## TASK DETAILS
Down to the last line, restate the records below word for word, dropping every image.

(Source texts of formatted documents)
......
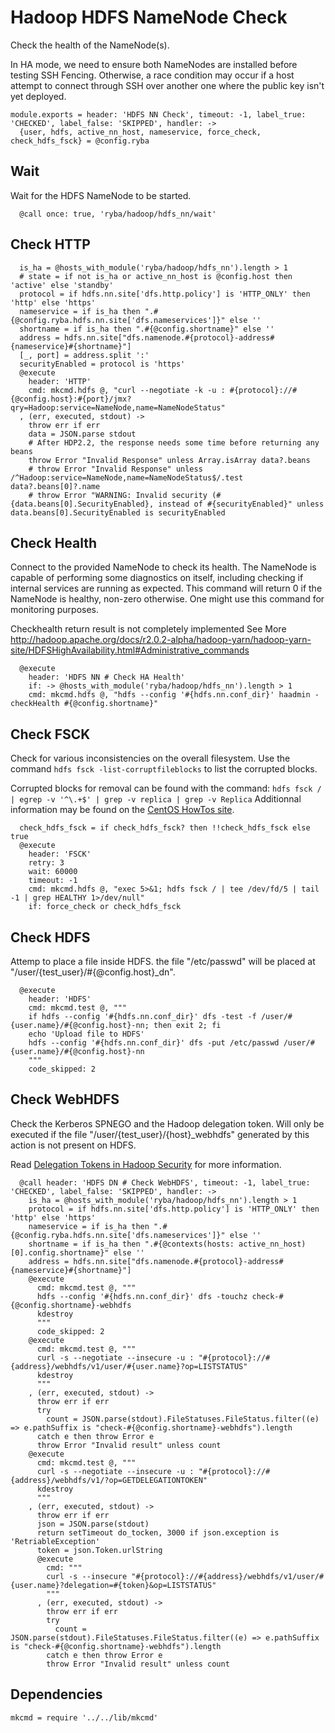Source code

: 
# Hadoop HDFS NameNode Check

Check the health of the NameNode(s).

In HA mode, we need to ensure both NameNodes are installed before testing SSH
Fencing. Otherwise, a race condition may occur if a host attempt to connect
through SSH over another one where the public key isn't yet deployed.

    module.exports = header: 'HDFS NN Check', timeout: -1, label_true: 'CHECKED', label_false: 'SKIPPED', handler: ->
      {user, hdfs, active_nn_host, nameservice, force_check, check_hdfs_fsck} = @config.ryba

## Wait

Wait for the HDFS NameNode to be started.

      @call once: true, 'ryba/hadoop/hdfs_nn/wait'

## Check HTTP

      is_ha = @hosts_with_module('ryba/hadoop/hdfs_nn').length > 1
      # state = if not is_ha or active_nn_host is @config.host then 'active' else 'standby'
      protocol = if hdfs.nn.site['dfs.http.policy'] is 'HTTP_ONLY' then 'http' else 'https'
      nameservice = if is_ha then ".#{@config.ryba.hdfs.nn.site['dfs.nameservices']}" else ''
      shortname = if is_ha then ".#{@config.shortname}" else ''
      address = hdfs.nn.site["dfs.namenode.#{protocol}-address#{nameservice}#{shortname}"]
      [_, port] = address.split ':'
      securityEnabled = protocol is 'https'
      @execute
        header: 'HTTP'
        cmd: mkcmd.hdfs @, "curl --negotiate -k -u : #{protocol}://#{@config.host}:#{port}/jmx?qry=Hadoop:service=NameNode,name=NameNodeStatus"
      , (err, executed, stdout) ->
        throw err if err
        data = JSON.parse stdout
        # After HDP2.2, the response needs some time before returning any beans
        throw Error "Invalid Response" unless Array.isArray data?.beans
        # throw Error "Invalid Response" unless /^Hadoop:service=NameNode,name=NameNodeStatus$/.test data?.beans[0]?.name
        # throw Error "WARNING: Invalid security (#{data.beans[0].SecurityEnabled}, instead of #{securityEnabled}" unless data.beans[0].SecurityEnabled is securityEnabled

## Check Health

Connect to the provided NameNode to check its health. The NameNode is capable of
performing some diagnostics on itself, including checking if internal services
are running as expected. This command will return 0 if the NameNode is healthy,
non-zero otherwise. One might use this command for monitoring purposes.

Checkhealth return result is not completely implemented
See More http://hadoop.apache.org/docs/r2.0.2-alpha/hadoop-yarn/hadoop-yarn-site/HDFSHighAvailability.html#Administrative_commands

      @execute
        header: 'HDFS NN # Check HA Health'
        if: -> @hosts_with_module('ryba/hadoop/hdfs_nn').length > 1
        cmd: mkcmd.hdfs @, "hdfs --config '#{hdfs.nn.conf_dir}' haadmin -checkHealth #{@config.shortname}"

## Check FSCK

Check for various inconsistencies on the overall filesystem. Use the command
`hdfs fsck -list-corruptfileblocks` to list the corrupted blocks.

Corrupted blocks for removal can be found with the command: 
`hdfs fsck / | egrep -v '^\.+$' | grep -v replica | grep -v Replica`
Additionnal information may be found on the [CentOS HowTos site][corblk].

[corblk]: http://centoshowtos.org/hadoop/fix-corrupt-blocks-on-hdfs/

      check_hdfs_fsck = if check_hdfs_fsck? then !!check_hdfs_fsck else true
      @execute
        header: 'FSCK'
        retry: 3
        wait: 60000
        timeout: -1
        cmd: mkcmd.hdfs @, "exec 5>&1; hdfs fsck / | tee /dev/fd/5 | tail -1 | grep HEALTHY 1>/dev/null"
        if: force_check or check_hdfs_fsck

## Check HDFS

Attemp to place a file inside HDFS. the file "/etc/passwd" will be placed at
"/user/{test\_user}/#{@config.host}\_dn".

      @execute
        header: 'HDFS'
        cmd: mkcmd.test @, """
        if hdfs --config '#{hdfs.nn.conf_dir}' dfs -test -f /user/#{user.name}/#{@config.host}-nn; then exit 2; fi
        echo 'Upload file to HDFS'
        hdfs --config '#{hdfs.nn.conf_dir}' dfs -put /etc/passwd /user/#{user.name}/#{@config.host}-nn
        """
        code_skipped: 2

## Check WebHDFS

Check the Kerberos SPNEGO and the Hadoop delegation token. Will only be
executed if the file "/user/{test\_user}/{host}\_webhdfs" generated by this action
is not present on HDFS.

Read [Delegation Tokens in Hadoop Security](http://www.kodkast.com/blogs/hadoop/delegation-tokens-in-hadoop-security)
for more information.

      @call header: 'HDFS DN # Check WebHDFS', timeout: -1, label_true: 'CHECKED', label_false: 'SKIPPED', handler: ->
        is_ha = @hosts_with_module('ryba/hadoop/hdfs_nn').length > 1
        protocol = if hdfs.nn.site['dfs.http.policy'] is 'HTTP_ONLY' then 'http' else 'https'
        nameservice = if is_ha then ".#{@config.ryba.hdfs.nn.site['dfs.nameservices']}" else ''
        shortname = if is_ha then ".#{@contexts(hosts: active_nn_host)[0].config.shortname}" else ''
        address = hdfs.nn.site["dfs.namenode.#{protocol}-address#{nameservice}#{shortname}"]
        @execute
          cmd: mkcmd.test @, """
          hdfs --config '#{hdfs.nn.conf_dir}' dfs -touchz check-#{@config.shortname}-webhdfs
          kdestroy
          """
          code_skipped: 2
        @execute
          cmd: mkcmd.test @, """
          curl -s --negotiate --insecure -u : "#{protocol}://#{address}/webhdfs/v1/user/#{user.name}?op=LISTSTATUS"
          kdestroy
          """
        , (err, executed, stdout) ->
          throw err if err
          try
            count = JSON.parse(stdout).FileStatuses.FileStatus.filter((e) => e.pathSuffix is "check-#{@config.shortname}-webhdfs").length
          catch e then throw Error e
          throw Error "Invalid result" unless count
        @execute
          cmd: mkcmd.test @, """
          curl -s --negotiate --insecure -u : "#{protocol}://#{address}/webhdfs/v1/?op=GETDELEGATIONTOKEN"
          kdestroy
          """
        , (err, executed, stdout) ->
          throw err if err
          json = JSON.parse(stdout)
          return setTimeout do_tocken, 3000 if json.exception is 'RetriableException'
          token = json.Token.urlString
          @execute
            cmd: """
            curl -s --insecure "#{protocol}://#{address}/webhdfs/v1/user/#{user.name}?delegation=#{token}&op=LISTSTATUS"
            """
          , (err, executed, stdout) ->
            throw err if err
            try
              count = JSON.parse(stdout).FileStatuses.FileStatus.filter((e) => e.pathSuffix is "check-#{@config.shortname}-webhdfs").length
            catch e then throw Error e
            throw Error "Invalid result" unless count

## Dependencies

    mkcmd = require '../../lib/mkcmd'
......
## SOLUTION TO THE EXERCISE
Source code

: 
# Hadoop HDFS NameNode Check

Check the health of the NameNode(s).

In HA mode, we need to ensure both NameNodes are installed before testing SSH
Fencing. Otherwise, a race condition may occur if a host attempt to connect
through SSH over another one where the public key isn't yet deployed.

    module.exports = header: 'HDFS NN Check', timeout: -1, label_true: 'CHECKED', label_false: 'SKIPPED', handler: ->
      {user, hdfs, active_nn_host, nameservice, force_check, check_hdfs_fsck} = @config.ryba

## Wait

Wait for the HDFS NameNode to be started.

      @call once: true, 'ryba/hadoop/hdfs_nn/wait'

## Check HTTP

      is_ha = @hosts_with_module('ryba/hadoop/hdfs_nn').length > 1
      # state = if not is_ha or active_nn_host is @config.host then 'active' else 'standby'
      protocol = if hdfs.nn.site['dfs.http.policy'] is 'HTTP_ONLY' then 'http' else 'https'
      nameservice = if is_ha then ".#{@config.ryba.hdfs.nn.site['dfs.nameservices']}" else ''
      shortname = if is_ha then ".#{@config.shortname}" else ''
      address = hdfs.nn.site["dfs.namenode.#{protocol}-address#{nameservice}#{shortname}"]
      [_, port] = address.split ':'
      securityEnabled = protocol is 'https'
      @execute
        header: 'HTTP'
        cmd: mkcmd.hdfs @, "curl --negotiate -k -u : #{protocol}://#{@config.host}:#{port}/jmx?qry=Hadoop:service=NameNode,name=NameNodeStatus"
      , (err, executed, stdout) ->
        throw err if err
        data = JSON.parse stdout
        # After HDP2.2, the response needs some time before returning any beans
        throw Error "Invalid Response" unless Array.isArray data?.beans
        # throw Error "Invalid Response" unless /^Hadoop:service=NameNode,name=NameNodeStatus$/.test data?.beans[0]?.name
        # throw Error "WARNING: Invalid security (#{data.beans[0].SecurityEnabled}, instead of #{securityEnabled}" unless data.beans[0].SecurityEnabled is securityEnabled

## Check Health

Connect to the provided NameNode to check its health. The NameNode is capable of
performing some diagnostics on itself, including checking if internal services
are running as expected. This command will return 0 if the NameNode is healthy,
non-zero otherwise. One might use this command for monitoring purposes.

Checkhealth return result is not completely implemented
See More http://hadoop.apache.org/docs/r2.0.2-alpha/hadoop-yarn/hadoop-yarn-site/HDFSHighAvailability.html#Administrative_commands

      @execute
        header: 'HDFS NN # Check HA Health'
        if: -> @hosts_with_module('ryba/hadoop/hdfs_nn').length > 1
        cmd: mkcmd.hdfs @, "hdfs --config '#{hdfs.nn.conf_dir}' haadmin -checkHealth #{@config.shortname}"

## Check FSCK

Check for various inconsistencies on the overall filesystem. Use the command
`hdfs fsck -list-corruptfileblocks` to list the corrupted blocks.

Corrupted blocks for removal can be found with the command: 
`hdfs fsck / | egrep -v '^\.+$' | grep -v replica | grep -v Replica`
Additionnal information may be found on the [CentOS HowTos site][corblk].

[corblk]: http://centoshowtos.org/hadoop/fix-corrupt-blocks-on-hdfs/

      check_hdfs_fsck = if check_hdfs_fsck? then !!check_hdfs_fsck else true
      @execute
        header: 'FSCK'
        retry: 3
        wait: 60000
        timeout: -1
        cmd: mkcmd.hdfs @, "exec 5>&1; hdfs fsck / | tee /dev/fd/5 | tail -1 | grep HEALTHY 1>/dev/null"
        if: force_check or check_hdfs_fsck

## Check HDFS

Attemp to place a file inside HDFS. the file "/etc/passwd" will be placed at
"/user/{test\_user}/#{@config.host}\_dn".

      @execute
        header: 'HDFS'
        cmd: mkcmd.test @, """
        if hdfs --config '#{hdfs.nn.conf_dir}' dfs -test -f /user/#{user.name}/#{@config.host}-nn; then exit 2; fi
        echo 'Upload file to HDFS'
        hdfs --config '#{hdfs.nn.conf_dir}' dfs -put /etc/passwd /user/#{user.name}/#{@config.host}-nn
        """
        code_skipped: 2

## Check WebHDFS

Check the Kerberos SPNEGO and the Hadoop delegation token. Will only be
executed if the file "/user/{test\_user}/{host}\_webhdfs" generated by this action
is not present on HDFS.

Read [Delegation Tokens in Hadoop Security](http://www.kodkast.com/blogs/hadoop/delegation-tokens-in-hadoop-security)
for more information.

      @call header: 'HDFS DN # Check WebHDFS', timeout: -1, label_true: 'CHECKED', label_false: 'SKIPPED', handler: ->
        is_ha = @hosts_with_module('ryba/hadoop/hdfs_nn').length > 1
        protocol = if hdfs.nn.site['dfs.http.policy'] is 'HTTP_ONLY' then 'http' else 'https'
        nameservice = if is_ha then ".#{@config.ryba.hdfs.nn.site['dfs.nameservices']}" else ''
        shortname = if is_ha then ".#{@contexts(hosts: active_nn_host)[0].config.shortname}" else ''
        address = hdfs.nn.site["dfs.namenode.#{protocol}-address#{nameservice}#{shortname}"]
        @execute
          cmd: mkcmd.test @, """
          hdfs --config '#{hdfs.nn.conf_dir}' dfs -touchz check-#{@config.shortname}-webhdfs
          kdestroy
          """
          code_skipped: 2
        @execute
          cmd: mkcmd.test @, """
          curl -s --negotiate --insecure -u : "#{protocol}://#{address}/webhdfs/v1/user/#{user.name}?op=LISTSTATUS"
          kdestroy
          """
        , (err, executed, stdout) ->
          throw err if err
          try
            count = JSON.parse(stdout).FileStatuses.FileStatus.filter((e) => e.pathSuffix is "check-#{@config.shortname}-webhdfs").length
          catch e then throw Error e
          throw Error "Invalid result" unless count
        @execute
          cmd: mkcmd.test @, """
          curl -s --negotiate --insecure -u : "#{protocol}://#{address}/webhdfs/v1/?op=GETDELEGATIONTOKEN"
          kdestroy
          """
        , (err, executed, stdout) ->
          throw err if err
          json = JSON.parse(stdout)
          return setTimeout do_tocken, 3000 if json.exception is 'RetriableException'
          token = json.Token.urlString
          @execute
            cmd: """
            curl -s --insecure "#{protocol}://#{address}/webhdfs/v1/user/#{user.name}?delegation=#{token}&op=LISTSTATUS"
            """
          , (err, executed, stdout) ->
            throw err if err
            try
              count = JSON.parse(stdout).FileStatuses.FileStatus.filter((e) => e.pathSuffix is "check-#{@config.shortname}-webhdfs").length
            catch e then throw Error e
            throw Error "Invalid result" unless count

## Dependencies

    mkcmd = require '../../lib/mkcmd'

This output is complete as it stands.